- Umarpur Location in Punjab, India Umarpur Umarpur (India)
- Coordinates: 31°02′37″N 75°36′15″E﻿ / ﻿31.0437147°N 75.6042051°E
- Country: India
- State: Punjab
- District: Jalandhar

Government
- • Type: Panchayat raj
- • Body: Gram panchayat
- Elevation: 240 m (790 ft)

Population (2011)
- • Total: 1,163
- Sex ratio 595/568 ♂/♀

Languages
- • Official: Punjabi
- Time zone: UTC+5:30 (IST)
- PIN: 144039
- Telephone: 01821
- ISO 3166 code: IN-PB
- Posta office: Nurmahal
- Website: jalandhar.nic.in

= Umarpur =

Umarpur is a village in Jalandhar district of Punjab State, India. It is located 6.7 km from postal head office in Nurmahal, 26 km from Phillaur, 35 km from district headquarter Jalandhar and 146 km from state capital Chandigarh. The village is administrated by a sarpanch, who is an elected representative.

== Demography ==
As of the 2011 Census of India, the village has 238 houses and a population of 1163, comprising 595 are males and 568 females. The literacy rate of the village was 79.48%, higher than state average of 75.84%. The population of children under the age of 6 years was 120 and the child sex ratio was approximately 935, which was higher than the state average of 846.

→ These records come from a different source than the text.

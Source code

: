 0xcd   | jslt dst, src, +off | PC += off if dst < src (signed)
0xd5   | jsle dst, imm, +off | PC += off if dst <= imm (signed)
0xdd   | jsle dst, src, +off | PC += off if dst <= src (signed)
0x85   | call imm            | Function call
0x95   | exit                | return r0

Most of the people were from the Schedule Castes, who constituted 62.34% of the population; there were no people designated as members of Schedule Tribes.

As per census 2011, 379 people were engaged in work activities out of the total population of the village which includes 363 males and 16 females. According to census survey report 2011, 89.45% workers describe their work as main work and 10.55% workers are involved in marginal activity providing livelihood for less than 6 months.

== Transport ==
Nurmahal railway station is the nearest train station. The larger Phillaur Junction station is 24.4 km away from the village. The village is 54.5 km away from domestic airport in Ludhiana and the nearest international airport is located in Chandigarh also Sri Guru Ram Dass Jee International Airport is the second nearest airport which is 127 km away in Amritsar.